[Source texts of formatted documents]
......

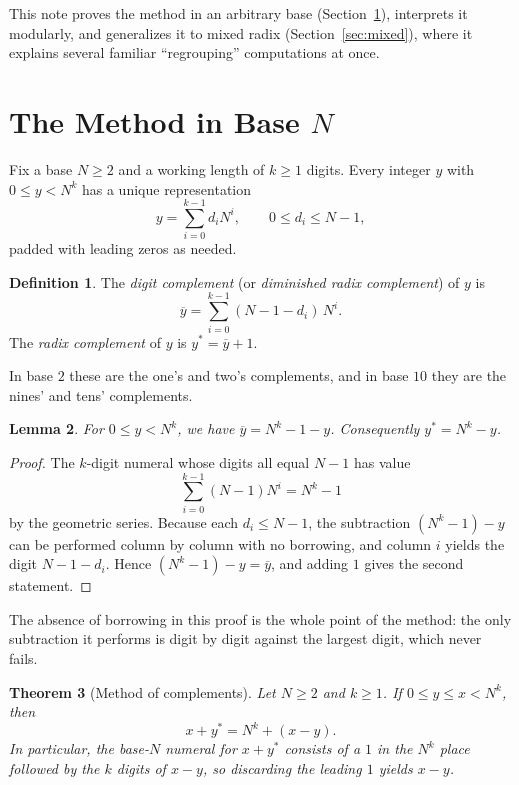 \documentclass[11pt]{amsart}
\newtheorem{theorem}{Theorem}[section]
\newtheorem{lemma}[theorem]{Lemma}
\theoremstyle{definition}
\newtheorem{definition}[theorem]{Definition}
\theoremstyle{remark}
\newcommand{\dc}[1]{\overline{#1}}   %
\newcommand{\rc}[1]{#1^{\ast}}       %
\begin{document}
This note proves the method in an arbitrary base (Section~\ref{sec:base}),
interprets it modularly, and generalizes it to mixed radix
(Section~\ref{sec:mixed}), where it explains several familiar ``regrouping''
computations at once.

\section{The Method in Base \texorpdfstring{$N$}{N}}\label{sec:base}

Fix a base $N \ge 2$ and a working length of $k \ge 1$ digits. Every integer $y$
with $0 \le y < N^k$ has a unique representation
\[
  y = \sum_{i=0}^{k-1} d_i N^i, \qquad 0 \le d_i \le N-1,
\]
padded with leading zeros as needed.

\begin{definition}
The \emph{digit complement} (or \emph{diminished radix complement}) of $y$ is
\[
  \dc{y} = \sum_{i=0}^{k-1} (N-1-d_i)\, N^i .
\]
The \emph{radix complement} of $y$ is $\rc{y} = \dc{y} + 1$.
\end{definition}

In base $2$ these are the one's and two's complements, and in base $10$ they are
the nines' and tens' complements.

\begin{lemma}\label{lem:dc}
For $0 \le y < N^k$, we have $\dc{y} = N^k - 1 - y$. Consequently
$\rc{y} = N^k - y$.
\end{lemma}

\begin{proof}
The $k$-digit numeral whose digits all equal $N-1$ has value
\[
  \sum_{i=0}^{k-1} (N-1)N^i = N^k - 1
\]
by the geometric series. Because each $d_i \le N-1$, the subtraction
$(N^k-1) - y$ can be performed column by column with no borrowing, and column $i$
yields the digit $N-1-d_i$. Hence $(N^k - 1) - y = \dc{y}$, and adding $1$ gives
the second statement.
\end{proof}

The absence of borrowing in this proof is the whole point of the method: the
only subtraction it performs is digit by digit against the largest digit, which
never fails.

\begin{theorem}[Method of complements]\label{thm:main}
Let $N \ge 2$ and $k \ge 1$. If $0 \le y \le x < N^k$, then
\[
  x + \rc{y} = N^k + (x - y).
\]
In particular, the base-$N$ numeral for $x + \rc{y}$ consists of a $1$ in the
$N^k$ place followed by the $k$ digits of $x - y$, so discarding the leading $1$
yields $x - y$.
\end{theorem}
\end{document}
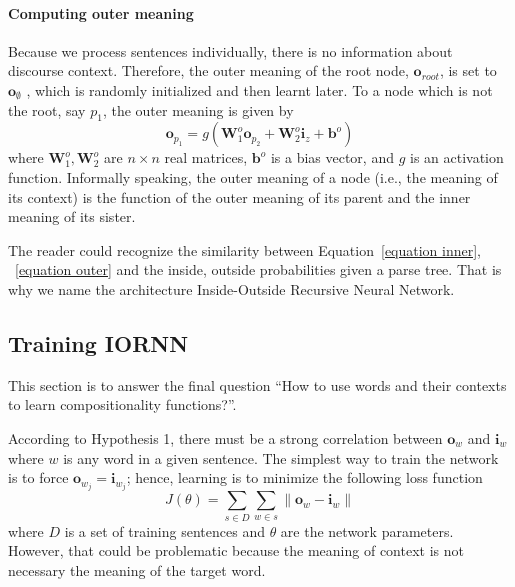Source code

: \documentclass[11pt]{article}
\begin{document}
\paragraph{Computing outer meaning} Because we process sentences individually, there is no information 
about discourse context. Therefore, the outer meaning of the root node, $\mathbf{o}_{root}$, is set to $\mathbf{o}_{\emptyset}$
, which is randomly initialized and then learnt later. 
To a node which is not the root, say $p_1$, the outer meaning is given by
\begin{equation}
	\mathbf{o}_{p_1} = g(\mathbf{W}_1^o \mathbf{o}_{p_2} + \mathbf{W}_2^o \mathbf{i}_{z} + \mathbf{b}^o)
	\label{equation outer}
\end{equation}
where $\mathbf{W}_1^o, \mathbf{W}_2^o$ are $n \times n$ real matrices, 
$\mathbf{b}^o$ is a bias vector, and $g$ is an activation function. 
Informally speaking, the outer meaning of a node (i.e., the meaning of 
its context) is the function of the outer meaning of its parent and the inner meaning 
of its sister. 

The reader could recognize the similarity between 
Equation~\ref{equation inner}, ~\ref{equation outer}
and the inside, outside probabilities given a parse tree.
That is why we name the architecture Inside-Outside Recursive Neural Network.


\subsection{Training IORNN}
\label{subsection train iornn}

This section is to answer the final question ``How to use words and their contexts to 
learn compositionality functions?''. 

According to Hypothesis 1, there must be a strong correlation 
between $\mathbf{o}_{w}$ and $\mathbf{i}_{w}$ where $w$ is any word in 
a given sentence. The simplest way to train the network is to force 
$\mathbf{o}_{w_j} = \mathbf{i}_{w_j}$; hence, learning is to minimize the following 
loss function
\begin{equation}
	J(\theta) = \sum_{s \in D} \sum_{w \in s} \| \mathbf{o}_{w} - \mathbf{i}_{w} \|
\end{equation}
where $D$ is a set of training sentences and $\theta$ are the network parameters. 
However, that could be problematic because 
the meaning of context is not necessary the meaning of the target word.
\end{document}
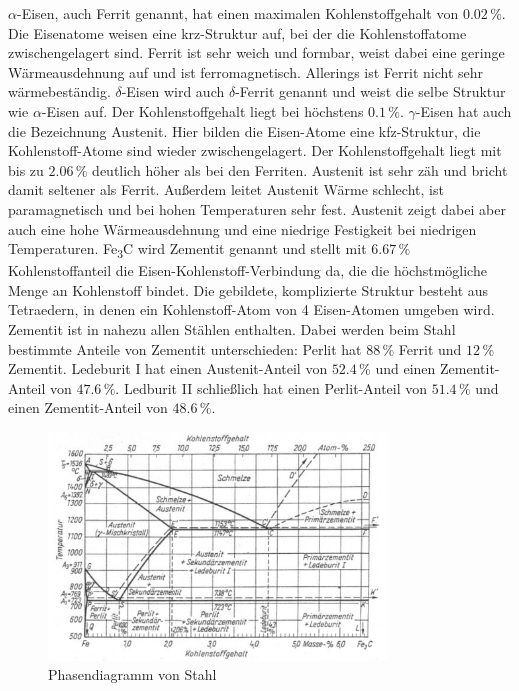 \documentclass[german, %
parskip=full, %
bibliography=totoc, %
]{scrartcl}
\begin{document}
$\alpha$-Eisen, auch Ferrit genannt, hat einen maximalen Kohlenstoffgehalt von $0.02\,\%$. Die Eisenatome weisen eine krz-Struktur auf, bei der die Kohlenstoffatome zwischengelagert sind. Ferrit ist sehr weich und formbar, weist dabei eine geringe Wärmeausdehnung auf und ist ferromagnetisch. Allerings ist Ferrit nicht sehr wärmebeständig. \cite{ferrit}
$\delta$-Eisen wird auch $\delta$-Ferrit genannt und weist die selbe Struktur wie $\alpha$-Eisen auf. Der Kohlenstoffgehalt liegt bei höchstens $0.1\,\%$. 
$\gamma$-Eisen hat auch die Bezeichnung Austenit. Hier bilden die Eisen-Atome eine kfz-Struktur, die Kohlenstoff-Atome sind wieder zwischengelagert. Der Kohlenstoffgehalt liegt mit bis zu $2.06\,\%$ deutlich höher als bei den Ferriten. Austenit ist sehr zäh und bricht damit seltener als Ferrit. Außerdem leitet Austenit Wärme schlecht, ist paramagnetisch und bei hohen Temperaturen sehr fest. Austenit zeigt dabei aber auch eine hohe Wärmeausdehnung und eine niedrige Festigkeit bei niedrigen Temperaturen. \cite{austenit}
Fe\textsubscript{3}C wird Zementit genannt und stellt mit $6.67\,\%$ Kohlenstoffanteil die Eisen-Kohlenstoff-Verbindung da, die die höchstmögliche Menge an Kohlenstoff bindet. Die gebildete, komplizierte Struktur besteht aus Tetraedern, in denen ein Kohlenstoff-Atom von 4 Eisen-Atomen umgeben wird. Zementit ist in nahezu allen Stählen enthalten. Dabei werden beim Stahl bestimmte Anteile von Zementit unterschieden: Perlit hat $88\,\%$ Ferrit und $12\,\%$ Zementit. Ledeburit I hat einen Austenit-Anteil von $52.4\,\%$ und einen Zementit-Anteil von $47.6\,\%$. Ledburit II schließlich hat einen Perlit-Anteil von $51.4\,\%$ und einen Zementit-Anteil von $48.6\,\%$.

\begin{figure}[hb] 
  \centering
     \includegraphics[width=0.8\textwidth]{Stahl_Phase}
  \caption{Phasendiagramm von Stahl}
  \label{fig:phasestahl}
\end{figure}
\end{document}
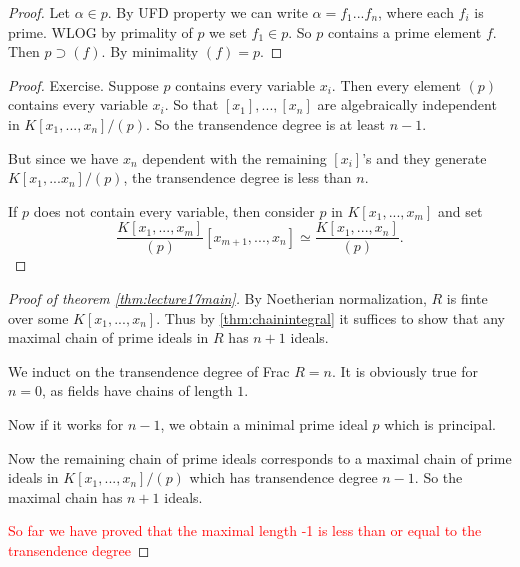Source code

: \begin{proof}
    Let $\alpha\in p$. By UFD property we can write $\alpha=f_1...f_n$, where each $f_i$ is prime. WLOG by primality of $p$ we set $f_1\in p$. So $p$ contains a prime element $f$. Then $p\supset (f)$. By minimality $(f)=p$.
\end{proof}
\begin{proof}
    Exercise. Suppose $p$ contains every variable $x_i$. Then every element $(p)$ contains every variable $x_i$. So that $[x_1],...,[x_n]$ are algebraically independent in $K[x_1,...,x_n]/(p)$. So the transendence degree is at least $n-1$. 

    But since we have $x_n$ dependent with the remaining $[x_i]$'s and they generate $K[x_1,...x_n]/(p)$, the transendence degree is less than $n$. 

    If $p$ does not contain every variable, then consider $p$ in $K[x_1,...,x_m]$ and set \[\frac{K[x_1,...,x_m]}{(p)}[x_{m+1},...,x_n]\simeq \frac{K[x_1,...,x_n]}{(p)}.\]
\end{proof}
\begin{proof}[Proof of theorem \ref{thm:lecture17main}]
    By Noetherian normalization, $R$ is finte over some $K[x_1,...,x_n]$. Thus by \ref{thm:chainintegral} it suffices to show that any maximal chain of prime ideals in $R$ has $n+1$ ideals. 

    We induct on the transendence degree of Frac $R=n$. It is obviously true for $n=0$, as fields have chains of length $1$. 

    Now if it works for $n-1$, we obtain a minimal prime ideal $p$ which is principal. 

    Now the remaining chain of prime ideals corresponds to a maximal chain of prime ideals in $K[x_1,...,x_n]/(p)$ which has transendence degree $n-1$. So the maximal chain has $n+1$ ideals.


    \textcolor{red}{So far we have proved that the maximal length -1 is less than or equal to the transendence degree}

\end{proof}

......

- [YOUR GOAL]: Your task is to find every line above containing the word "meaning" and copy it.

- [OUTPUT FOR THIS TASK]:
\paragraph{Computing outer meaning} Because we process sentences individually, there is no information 
about discourse context. Therefore, the outer meaning of the root node, $\mathbf{o}_{root}$, is set to $\mathbf{o}_{\emptyset}$
To a node which is not the root, say $p_1$, the outer meaning is given by
Informally speaking, the outer meaning of a node (i.e., the meaning of 
its context) is the function of the outer meaning of its parent and the inner meaning 
the meaning of context is not necessary the meaning of the target word.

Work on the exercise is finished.